EXERCISE REQUIREMENTS:
Leaving the images aside, print every record in the material exactly.

SUPPLIED DATA:
----------------------------------------
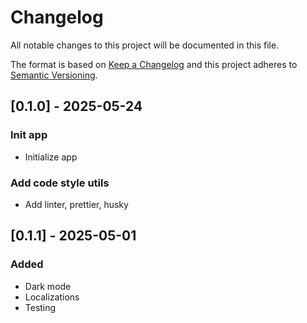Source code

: # Changelog

All notable changes to this project will be documented in this file.

The format is based on [Keep a Changelog](https://keepachangelog.com/en/1.0.0/)
and this project adheres to [Semantic Versioning](https://semver.org/).

## [0.1.0] - 2025-05-24
### Init app
- Initialize app

### Add code style utils
- Add linter, prettier, husky

## [0.1.1] - 2025-05-01
### Added
- Dark mode
- Localizations
- Testing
----------------------------------------
YOUR SOLUTION:
Source code

: # Changelog

All notable changes to this project will be documented in this file.

The format is based on [Keep a Changelog](https://keepachangelog.com/en/1.0.0/)
and this project adheres to [Semantic Versioning](https://semver.org/).

## [0.1.0] - 2025-05-24
### Init app
- Initialize app

### Add code style utils
- Add linter, prettier, husky

## [0.1.1] - 2025-05-01
### Added
- Dark mode
- Localizations
- Testing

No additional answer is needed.